- WHAT YOU SHOULD DO: Skip the images. Copy the records exactly as written.

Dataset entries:
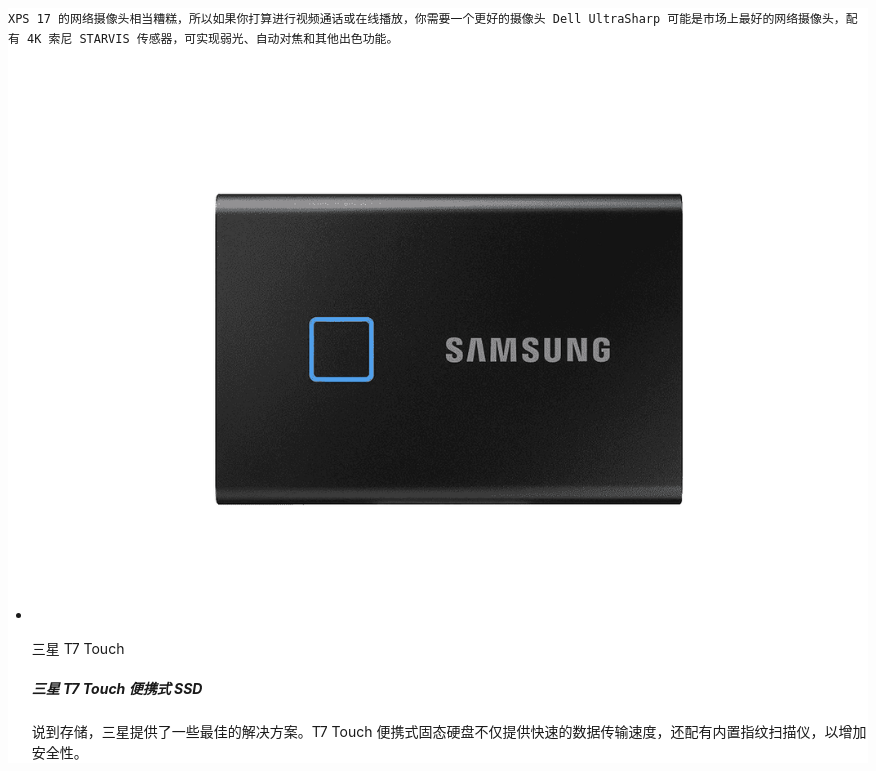     XPS 17 的网络摄像头相当糟糕，所以如果你打算进行视频通话或在线播放，你需要一个更好的摄像头 Dell UltraSharp 可能是市场上最好的网络摄像头，配有 4K 索尼 STARVIS 传感器，可实现弱光、自动对焦和其他出色功能。

*   <picture>![There are many ways to keep your data safe, but the Samsung T7 Touch SSD makes it easier since it allows you to unlock the data inside using the fingerprint sensor. It's not as fast some Thunderbolt SSDs, but it's still far from slow.](img/e77fb3919072a9ef1786c2922c223b99.png)</picture>

    三星 T7 Touch

    ##### 三星 T7 Touch 便携式 SSD

    说到存储，三星提供了一些最佳的解决方案。T7 Touch 便携式固态硬盘不仅提供快速的数据传输速度，还配有内置指纹扫描仪，以增加安全性。
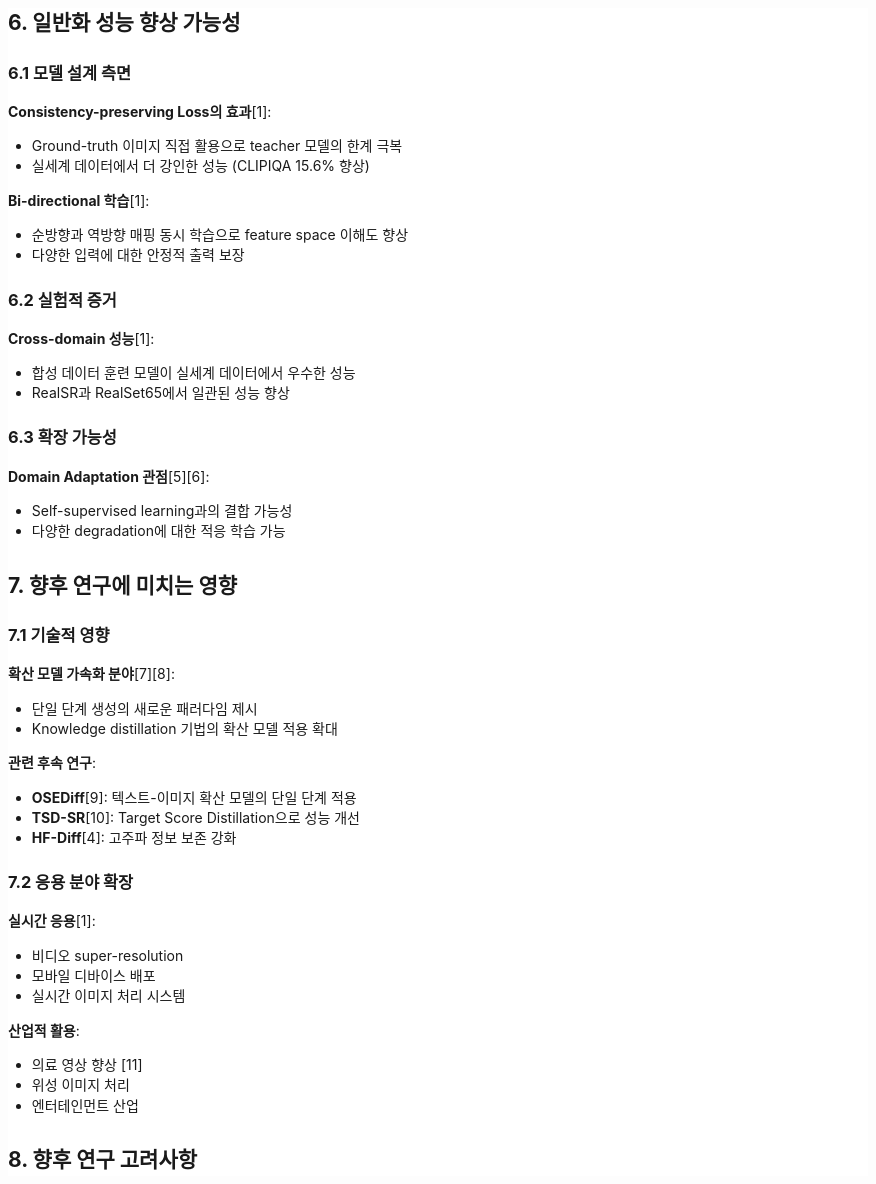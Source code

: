 ## 6. 일반화 성능 향상 가능성

### 6.1 모델 설계 측면

**Consistency-preserving Loss의 효과**[1]:
- Ground-truth 이미지 직접 활용으로 teacher 모델의 한계 극복
- 실세계 데이터에서 더 강인한 성능 (CLIPIQA 15.6% 향상)

**Bi-directional 학습**[1]:
- 순방향과 역방향 매핑 동시 학습으로 feature space 이해도 향상
- 다양한 입력에 대한 안정적 출력 보장

### 6.2 실험적 증거

**Cross-domain 성능**[1]:
- 합성 데이터 훈련 모델이 실세계 데이터에서 우수한 성능
- RealSR과 RealSet65에서 일관된 성능 향상

### 6.3 확장 가능성

**Domain Adaptation 관점**[5][6]:
- Self-supervised learning과의 결합 가능성
- 다양한 degradation에 대한 적응 학습 가능

## 7. 향후 연구에 미치는 영향

### 7.1 기술적 영향

**확산 모델 가속화 분야**[7][8]:
- 단일 단계 생성의 새로운 패러다임 제시
- Knowledge distillation 기법의 확산 모델 적용 확대

**관련 후속 연구**:
- **OSEDiff**[9]: 텍스트-이미지 확산 모델의 단일 단계 적용
- **TSD-SR**[10]: Target Score Distillation으로 성능 개선
- **HF-Diff**[4]: 고주파 정보 보존 강화

### 7.2 응용 분야 확장

**실시간 응용**[1]:
- 비디오 super-resolution
- 모바일 디바이스 배포
- 실시간 이미지 처리 시스템

**산업적 활용**:
- 의료 영상 향상 [11]
- 위성 이미지 처리
- 엔터테인먼트 산업

## 8. 향후 연구 고려사항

- ANSWER TO THE EXERCISE:
     XPS 17 的网络摄像头相当糟糕，所以如果你打算进行视频通话或在线播放，你需要一个更好的摄像头 Dell UltraSharp 可能是市场上最好的网络摄像头，配有 4K 索尼 STARVIS 传感器，可实现弱光、自动对焦和其他出色功能。

*   <picture>![There are many ways to keep your data safe, but the Samsung T7 Touch SSD makes it easier since it allows you to unlock the data inside using the fingerprint sensor. It's not as fast some Thunderbolt SSDs, but it's still far from slow.](img/e77fb3919072a9ef1786c2922c223b99.png)</picture>

    三星 T7 Touch

    ##### 三星 T7 Touch 便携式 SSD

    说到存储，三星提供了一些最佳的解决方案。T7 Touch 便携式固态硬盘不仅提供快速的数据传输速度，还配有内置指纹扫描仪，以增加安全性。
Source code

: ## 6. 일반화 성능 향상 가능성

### 6.1 모델 설계 측면

**Consistency-preserving Loss의 효과**[1]:
- Ground-truth 이미지 직접 활용으로 teacher 모델의 한계 극복
- 실세계 데이터에서 더 강인한 성능 (CLIPIQA 15.6% 향상)

**Bi-directional 학습**[1]:
- 순방향과 역방향 매핑 동시 학습으로 feature space 이해도 향상
- 다양한 입력에 대한 안정적 출력 보장

### 6.2 실험적 증거

**Cross-domain 성능**[1]:
- 합성 데이터 훈련 모델이 실세계 데이터에서 우수한 성능
- RealSR과 RealSet65에서 일관된 성능 향상

### 6.3 확장 가능성

**Domain Adaptation 관점**[5][6]:
- Self-supervised learning과의 결합 가능성
- 다양한 degradation에 대한 적응 학습 가능

## 7. 향후 연구에 미치는 영향

### 7.1 기술적 영향

**확산 모델 가속화 분야**[7][8]:
- 단일 단계 생성의 새로운 패러다임 제시
- Knowledge distillation 기법의 확산 모델 적용 확대

**관련 후속 연구**:
- **OSEDiff**[9]: 텍스트-이미지 확산 모델의 단일 단계 적용
- **TSD-SR**[10]: Target Score Distillation으로 성능 개선
- **HF-Diff**[4]: 고주파 정보 보존 강화

### 7.2 응용 분야 확장

**실시간 응용**[1]:
- 비디오 super-resolution
- 모바일 디바이스 배포
- 실시간 이미지 처리 시스템

**산업적 활용**:
- 의료 영상 향상 [11]
- 위성 이미지 처리
- 엔터테인먼트 산업

## 8. 향후 연구 고려사항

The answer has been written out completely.